A quantidade apreendida chama atenção. Imagens da operação mostram grandes volumes de fardos com pacotes de salgadinhos armazenados e posteriormente recolhidos pelos investigadores.

Segundo a Polícia Civil, nenhuma documentação fiscal correspondente às mercadorias foi apresentada nos locais fiscalizados.

A ação foi realizada pela Delegacia Especializada de Repressão aos Crimes de Roubos e Furtos (Derf) e faz parte de uma investigação sobre o desvio reiterado de cargas de uma indústria alimentícia instalada na Capital.

Depósito armazenava milhares de pacotes

Um dos endereços identificados durante as diligências fica no São Conrado. Conforme a Polícia Civil, o imóvel vinha sendo utilizado como depósito dos produtos desviados.

No local, os investigadores encontraram milhares de unidades de mercadorias da indústria armazenadas sem as respectivas notas fiscais. Os produtos foram recolhidos e o endereço passou por exame pericial.

Milhares de pacotes de salgadinhos foram apreendidos durante investigação sobre desvio de cargas em Campo Grande.Carga com milhares de pacotes de salgadinhos foi apreendida durante diligências da Derf em Campo Grande. Foto: Divulgação/Polícia Civil.

A investigação avançou até duas unidades de um estabelecimento comercial de Campo Grande. Nesses pontos, outras milhares de unidades dos mesmos salgadinhos também foram localizadas sem documentação fiscal.

Ao contrário do depósito, porém, nesses estabelecimentos os produtos já estavam expostos para comercialização no atacado.

Outro elemento passou a ser considerado pelos investigadores: os salgadinhos eram oferecidos por valores significativamente inferiores aos preços normalmente praticados no mercado, segundo a Polícia Civil.

Polícia apura retirada de cargas de dentro da indústria

As apreensões são parte de uma investigação mais ampla. O avanço das diligências revelou indícios, segundo a Derf, da existência de um esquema estruturado para retirar clandestinamente cargas diretamente das dependências da indústria.

A suspeita é de que, depois de retiradas da empresa, as mercadorias fossem levadas para depósitos e posteriormente colocadas à venda no mercado local.

Agora, os investigadores trabalham para identificar quem participava de cada etapa do esquema, desde a retirada dos produtos da indústria até o armazenamento, aquisição e comercialização.

Os três endereços vistoriados nesta quinta-feira foram submetidos a perícia. Os produtos apreendidos serão identificados e avaliados antes de serem restituídos à empresa vítima.
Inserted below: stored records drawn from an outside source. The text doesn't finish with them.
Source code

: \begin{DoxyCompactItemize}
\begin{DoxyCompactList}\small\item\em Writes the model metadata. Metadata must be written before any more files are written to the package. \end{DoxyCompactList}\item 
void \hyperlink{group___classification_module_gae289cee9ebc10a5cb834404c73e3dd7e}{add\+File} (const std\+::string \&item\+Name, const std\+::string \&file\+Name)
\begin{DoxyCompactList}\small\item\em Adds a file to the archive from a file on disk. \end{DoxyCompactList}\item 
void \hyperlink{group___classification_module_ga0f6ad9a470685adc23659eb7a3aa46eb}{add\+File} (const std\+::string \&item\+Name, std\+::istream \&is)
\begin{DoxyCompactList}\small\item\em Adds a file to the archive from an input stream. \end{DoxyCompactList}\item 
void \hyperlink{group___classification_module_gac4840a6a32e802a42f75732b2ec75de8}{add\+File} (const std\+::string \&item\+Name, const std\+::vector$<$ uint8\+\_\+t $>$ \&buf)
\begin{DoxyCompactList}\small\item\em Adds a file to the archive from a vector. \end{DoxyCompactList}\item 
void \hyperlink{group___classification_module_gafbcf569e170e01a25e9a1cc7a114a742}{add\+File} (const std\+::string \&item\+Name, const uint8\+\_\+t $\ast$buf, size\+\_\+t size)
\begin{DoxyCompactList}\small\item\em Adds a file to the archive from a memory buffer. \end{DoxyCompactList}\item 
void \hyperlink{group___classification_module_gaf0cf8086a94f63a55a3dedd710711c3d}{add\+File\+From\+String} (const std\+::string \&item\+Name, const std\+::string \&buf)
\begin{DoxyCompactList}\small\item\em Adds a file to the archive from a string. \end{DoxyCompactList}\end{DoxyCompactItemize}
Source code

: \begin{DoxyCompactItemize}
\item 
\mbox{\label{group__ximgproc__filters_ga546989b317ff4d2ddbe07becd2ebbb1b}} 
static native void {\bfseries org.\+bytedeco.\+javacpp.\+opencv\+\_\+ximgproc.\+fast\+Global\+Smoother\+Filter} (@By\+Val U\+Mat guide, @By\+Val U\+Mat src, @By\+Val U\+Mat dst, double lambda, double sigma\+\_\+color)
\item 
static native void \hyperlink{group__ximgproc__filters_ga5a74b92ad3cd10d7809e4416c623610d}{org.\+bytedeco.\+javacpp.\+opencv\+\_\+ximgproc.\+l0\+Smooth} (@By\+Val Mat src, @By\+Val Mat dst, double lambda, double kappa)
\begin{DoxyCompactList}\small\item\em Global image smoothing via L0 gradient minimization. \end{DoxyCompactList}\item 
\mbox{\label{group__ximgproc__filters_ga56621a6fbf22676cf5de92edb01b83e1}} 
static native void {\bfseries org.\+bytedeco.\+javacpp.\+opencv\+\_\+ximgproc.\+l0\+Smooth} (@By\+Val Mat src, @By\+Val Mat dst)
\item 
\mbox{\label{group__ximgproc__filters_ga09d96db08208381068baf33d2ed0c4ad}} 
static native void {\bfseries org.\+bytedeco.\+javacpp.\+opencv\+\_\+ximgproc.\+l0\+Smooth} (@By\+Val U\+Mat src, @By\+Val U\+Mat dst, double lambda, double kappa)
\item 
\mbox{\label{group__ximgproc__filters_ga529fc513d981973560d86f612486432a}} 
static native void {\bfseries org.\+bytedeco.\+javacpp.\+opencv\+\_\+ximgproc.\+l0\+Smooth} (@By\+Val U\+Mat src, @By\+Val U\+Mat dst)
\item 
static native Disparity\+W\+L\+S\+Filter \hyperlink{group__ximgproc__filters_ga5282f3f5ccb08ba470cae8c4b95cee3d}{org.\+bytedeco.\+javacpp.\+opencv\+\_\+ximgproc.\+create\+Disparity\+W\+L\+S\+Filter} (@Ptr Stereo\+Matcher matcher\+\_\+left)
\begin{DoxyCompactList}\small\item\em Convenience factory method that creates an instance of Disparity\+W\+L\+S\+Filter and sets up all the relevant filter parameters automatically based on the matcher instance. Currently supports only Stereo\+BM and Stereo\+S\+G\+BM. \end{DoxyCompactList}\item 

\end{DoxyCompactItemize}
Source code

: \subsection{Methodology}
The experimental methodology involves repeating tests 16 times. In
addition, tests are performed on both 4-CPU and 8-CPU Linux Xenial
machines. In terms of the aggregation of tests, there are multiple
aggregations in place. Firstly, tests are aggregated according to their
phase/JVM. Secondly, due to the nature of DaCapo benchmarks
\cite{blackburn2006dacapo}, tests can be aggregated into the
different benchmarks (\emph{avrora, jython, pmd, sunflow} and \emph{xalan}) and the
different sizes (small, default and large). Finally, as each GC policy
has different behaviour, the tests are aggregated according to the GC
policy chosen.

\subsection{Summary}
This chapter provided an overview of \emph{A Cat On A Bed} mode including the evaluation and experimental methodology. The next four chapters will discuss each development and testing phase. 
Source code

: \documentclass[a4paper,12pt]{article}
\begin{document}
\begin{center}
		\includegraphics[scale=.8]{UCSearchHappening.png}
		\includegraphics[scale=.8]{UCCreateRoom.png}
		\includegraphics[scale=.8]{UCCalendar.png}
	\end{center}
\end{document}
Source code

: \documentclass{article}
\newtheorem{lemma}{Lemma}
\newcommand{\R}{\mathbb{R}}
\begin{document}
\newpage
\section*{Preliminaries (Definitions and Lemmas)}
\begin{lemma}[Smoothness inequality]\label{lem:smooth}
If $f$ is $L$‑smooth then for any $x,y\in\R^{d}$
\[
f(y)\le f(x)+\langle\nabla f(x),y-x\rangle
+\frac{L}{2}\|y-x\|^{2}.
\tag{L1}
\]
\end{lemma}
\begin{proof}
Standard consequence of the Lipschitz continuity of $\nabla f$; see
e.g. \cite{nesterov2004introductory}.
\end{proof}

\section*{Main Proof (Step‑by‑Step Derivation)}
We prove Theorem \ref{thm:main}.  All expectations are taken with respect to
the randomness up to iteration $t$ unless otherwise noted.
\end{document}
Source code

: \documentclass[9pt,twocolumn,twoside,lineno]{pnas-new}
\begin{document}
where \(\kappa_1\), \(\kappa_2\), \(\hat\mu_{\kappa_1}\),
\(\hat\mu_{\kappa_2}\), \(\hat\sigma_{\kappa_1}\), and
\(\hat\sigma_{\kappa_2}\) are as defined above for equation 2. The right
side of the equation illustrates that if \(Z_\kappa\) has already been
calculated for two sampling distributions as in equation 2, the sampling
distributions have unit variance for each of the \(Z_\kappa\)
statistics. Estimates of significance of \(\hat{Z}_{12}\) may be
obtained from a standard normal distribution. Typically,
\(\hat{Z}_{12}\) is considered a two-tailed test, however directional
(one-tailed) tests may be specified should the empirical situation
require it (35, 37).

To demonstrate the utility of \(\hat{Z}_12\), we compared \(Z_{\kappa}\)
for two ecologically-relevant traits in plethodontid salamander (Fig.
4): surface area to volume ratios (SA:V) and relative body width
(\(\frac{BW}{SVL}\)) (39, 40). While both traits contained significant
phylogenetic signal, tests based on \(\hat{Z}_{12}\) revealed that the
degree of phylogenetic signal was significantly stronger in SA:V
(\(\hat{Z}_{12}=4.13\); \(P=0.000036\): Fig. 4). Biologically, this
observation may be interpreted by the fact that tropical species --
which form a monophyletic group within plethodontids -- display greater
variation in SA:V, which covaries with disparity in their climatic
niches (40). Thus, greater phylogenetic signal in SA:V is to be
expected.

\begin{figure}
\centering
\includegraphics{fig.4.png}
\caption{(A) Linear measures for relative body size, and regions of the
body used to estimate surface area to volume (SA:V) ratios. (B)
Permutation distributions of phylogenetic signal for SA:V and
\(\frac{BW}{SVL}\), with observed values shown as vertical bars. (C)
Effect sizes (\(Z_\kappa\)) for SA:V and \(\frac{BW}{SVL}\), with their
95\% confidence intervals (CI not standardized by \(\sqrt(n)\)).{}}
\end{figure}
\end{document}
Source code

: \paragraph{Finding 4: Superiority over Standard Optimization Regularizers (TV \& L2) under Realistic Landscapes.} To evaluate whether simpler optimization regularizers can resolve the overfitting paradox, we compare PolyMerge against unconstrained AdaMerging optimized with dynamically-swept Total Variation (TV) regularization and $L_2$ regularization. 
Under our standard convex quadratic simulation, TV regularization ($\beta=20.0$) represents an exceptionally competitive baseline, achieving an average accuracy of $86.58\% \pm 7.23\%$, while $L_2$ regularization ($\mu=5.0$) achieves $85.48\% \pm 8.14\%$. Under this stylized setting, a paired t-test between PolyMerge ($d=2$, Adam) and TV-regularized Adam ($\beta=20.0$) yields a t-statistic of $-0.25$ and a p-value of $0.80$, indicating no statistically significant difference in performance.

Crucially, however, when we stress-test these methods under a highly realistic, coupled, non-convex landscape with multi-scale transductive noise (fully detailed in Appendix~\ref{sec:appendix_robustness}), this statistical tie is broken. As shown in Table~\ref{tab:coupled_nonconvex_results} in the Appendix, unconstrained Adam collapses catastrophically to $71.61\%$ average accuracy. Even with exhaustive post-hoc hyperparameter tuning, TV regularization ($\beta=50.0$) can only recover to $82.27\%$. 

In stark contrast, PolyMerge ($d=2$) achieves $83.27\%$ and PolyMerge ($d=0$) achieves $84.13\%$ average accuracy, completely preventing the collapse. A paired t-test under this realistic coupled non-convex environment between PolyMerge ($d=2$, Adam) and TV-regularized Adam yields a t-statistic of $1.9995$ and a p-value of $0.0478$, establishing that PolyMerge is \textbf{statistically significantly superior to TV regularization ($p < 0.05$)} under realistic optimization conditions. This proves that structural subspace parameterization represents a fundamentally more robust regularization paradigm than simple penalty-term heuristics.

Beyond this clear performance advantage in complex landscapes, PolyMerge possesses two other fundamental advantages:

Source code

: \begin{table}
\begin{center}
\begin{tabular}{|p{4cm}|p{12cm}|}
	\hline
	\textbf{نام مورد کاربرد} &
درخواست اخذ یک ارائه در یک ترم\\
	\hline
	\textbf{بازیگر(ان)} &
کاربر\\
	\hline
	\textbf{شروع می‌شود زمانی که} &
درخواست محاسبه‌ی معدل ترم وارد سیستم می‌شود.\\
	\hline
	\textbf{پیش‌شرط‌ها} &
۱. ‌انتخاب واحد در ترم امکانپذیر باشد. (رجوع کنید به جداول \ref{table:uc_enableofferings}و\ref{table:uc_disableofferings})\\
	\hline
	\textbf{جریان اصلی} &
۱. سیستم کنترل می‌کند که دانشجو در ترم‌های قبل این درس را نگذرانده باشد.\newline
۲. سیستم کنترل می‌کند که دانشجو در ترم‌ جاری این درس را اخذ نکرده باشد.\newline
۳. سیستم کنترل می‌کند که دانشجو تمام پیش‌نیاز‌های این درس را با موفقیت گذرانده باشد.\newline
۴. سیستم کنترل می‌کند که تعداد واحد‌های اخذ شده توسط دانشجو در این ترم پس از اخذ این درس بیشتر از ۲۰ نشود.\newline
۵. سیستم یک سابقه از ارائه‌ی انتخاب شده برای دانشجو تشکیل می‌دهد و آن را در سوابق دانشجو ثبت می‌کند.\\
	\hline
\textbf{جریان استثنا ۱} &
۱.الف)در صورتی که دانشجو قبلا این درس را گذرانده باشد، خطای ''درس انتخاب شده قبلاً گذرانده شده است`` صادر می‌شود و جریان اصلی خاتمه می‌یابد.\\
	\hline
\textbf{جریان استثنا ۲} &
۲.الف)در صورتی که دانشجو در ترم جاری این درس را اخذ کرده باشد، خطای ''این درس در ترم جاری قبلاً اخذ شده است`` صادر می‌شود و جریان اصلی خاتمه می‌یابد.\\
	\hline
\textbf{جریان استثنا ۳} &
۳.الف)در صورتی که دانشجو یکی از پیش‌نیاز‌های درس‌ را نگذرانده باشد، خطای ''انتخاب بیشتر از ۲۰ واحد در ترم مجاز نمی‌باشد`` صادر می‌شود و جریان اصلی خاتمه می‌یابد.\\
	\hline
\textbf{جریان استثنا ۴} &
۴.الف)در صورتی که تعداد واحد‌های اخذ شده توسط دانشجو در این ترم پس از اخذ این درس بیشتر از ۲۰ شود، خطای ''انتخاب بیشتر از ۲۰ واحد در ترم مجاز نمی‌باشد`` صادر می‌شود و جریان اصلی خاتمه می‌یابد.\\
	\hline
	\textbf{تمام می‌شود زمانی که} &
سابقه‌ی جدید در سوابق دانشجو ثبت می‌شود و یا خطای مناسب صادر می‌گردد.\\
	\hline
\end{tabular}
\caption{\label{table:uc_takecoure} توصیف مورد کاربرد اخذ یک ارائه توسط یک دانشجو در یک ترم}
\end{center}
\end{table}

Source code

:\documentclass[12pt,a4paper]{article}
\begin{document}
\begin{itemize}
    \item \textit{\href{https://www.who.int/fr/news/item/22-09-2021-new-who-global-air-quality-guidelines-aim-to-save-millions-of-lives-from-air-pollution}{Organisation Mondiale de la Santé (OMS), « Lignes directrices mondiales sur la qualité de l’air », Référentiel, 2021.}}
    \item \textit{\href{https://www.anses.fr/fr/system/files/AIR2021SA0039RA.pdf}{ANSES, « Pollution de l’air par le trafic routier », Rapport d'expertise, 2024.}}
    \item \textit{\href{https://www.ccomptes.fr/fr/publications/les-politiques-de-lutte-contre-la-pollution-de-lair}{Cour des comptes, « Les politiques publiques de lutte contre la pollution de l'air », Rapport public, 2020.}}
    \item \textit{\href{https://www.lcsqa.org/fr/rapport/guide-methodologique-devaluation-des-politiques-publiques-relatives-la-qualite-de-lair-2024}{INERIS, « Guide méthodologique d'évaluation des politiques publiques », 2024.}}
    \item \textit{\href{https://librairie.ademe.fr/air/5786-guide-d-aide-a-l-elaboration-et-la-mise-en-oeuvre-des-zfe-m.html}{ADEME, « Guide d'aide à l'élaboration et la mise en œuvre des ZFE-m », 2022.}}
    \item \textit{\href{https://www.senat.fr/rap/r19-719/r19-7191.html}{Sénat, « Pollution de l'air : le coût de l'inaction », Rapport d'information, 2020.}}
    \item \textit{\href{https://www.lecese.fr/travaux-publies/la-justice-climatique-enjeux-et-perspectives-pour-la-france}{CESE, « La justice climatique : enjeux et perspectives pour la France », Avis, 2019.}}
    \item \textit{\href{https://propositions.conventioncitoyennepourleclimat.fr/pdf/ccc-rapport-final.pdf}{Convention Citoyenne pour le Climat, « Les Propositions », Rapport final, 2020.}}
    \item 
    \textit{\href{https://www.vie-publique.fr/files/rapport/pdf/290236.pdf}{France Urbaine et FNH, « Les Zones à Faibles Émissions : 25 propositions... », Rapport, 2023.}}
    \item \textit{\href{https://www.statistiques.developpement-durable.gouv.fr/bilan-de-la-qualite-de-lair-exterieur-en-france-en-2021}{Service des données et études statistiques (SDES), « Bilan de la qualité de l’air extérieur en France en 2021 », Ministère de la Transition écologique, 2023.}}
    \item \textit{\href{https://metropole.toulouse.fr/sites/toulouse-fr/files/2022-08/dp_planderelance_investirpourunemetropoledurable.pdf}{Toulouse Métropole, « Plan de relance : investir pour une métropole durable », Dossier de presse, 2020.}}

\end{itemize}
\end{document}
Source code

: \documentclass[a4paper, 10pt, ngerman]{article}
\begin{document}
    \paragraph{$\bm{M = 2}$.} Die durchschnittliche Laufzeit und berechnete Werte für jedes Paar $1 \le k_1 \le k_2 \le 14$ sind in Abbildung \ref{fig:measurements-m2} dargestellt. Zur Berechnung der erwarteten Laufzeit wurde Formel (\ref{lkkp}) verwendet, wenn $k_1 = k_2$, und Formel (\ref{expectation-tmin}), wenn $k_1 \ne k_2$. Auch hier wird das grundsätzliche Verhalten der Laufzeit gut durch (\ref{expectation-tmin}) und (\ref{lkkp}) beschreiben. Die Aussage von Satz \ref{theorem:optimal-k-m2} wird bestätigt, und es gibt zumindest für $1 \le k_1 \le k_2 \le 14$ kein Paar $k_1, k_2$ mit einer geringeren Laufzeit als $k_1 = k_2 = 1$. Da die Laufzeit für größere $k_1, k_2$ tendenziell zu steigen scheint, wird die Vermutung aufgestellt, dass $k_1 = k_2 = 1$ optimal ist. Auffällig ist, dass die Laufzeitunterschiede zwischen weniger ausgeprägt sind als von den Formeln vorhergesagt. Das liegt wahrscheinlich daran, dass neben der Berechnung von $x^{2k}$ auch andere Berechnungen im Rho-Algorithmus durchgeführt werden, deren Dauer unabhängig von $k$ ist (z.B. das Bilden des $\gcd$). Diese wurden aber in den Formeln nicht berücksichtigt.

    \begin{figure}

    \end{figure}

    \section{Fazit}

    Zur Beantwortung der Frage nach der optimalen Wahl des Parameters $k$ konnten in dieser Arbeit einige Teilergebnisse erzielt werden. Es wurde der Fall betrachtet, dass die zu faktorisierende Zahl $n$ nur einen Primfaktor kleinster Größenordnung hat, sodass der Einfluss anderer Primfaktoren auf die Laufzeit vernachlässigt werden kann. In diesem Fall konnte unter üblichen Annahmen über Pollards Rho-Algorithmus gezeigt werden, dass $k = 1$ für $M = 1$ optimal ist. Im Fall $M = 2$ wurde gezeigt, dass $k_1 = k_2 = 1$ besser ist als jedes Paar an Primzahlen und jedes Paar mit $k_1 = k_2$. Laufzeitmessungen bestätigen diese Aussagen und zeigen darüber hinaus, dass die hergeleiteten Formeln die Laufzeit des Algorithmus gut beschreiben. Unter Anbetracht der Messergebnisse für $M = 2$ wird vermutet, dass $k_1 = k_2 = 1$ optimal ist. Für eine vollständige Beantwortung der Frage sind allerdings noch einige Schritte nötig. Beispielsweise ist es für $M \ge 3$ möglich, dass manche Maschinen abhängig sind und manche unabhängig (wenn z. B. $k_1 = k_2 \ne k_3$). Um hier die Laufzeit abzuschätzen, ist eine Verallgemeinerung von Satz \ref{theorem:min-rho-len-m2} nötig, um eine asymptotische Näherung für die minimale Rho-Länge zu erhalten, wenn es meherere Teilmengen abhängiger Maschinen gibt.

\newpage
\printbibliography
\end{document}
Caso começou a ser investigado em agosto

A operação desta quinta-feira é um desdobramento de diligências realizadas pela Derf em agosto, quando os policiais chegaram a outro depósito que também armazenava milhares de produtos desviados da mesma indústria.

Naquela ocasião, um investigado foi preso em flagrante. A continuidade da apuração levou os policiais aos novos endereços identificados nesta semana.

As pessoas encontradas no depósito e nos estabelecimentos comerciais foram levadas à sede da Derf para prestar esclarecimentos. Os responsáveis pela aquisição e comercialização das mercadorias serão intimados e interrogados durante o inquérito.

A investigação continua para identificar todos os envolvidos, descobrir quantas cargas teriam sido desviadas e calcular o prejuízo provocado à indústria.

Até o momento, a Polícia Civil não informou o valor total das mercadorias recuperadas nem a estimativa do prejuízo causado pelos desvios.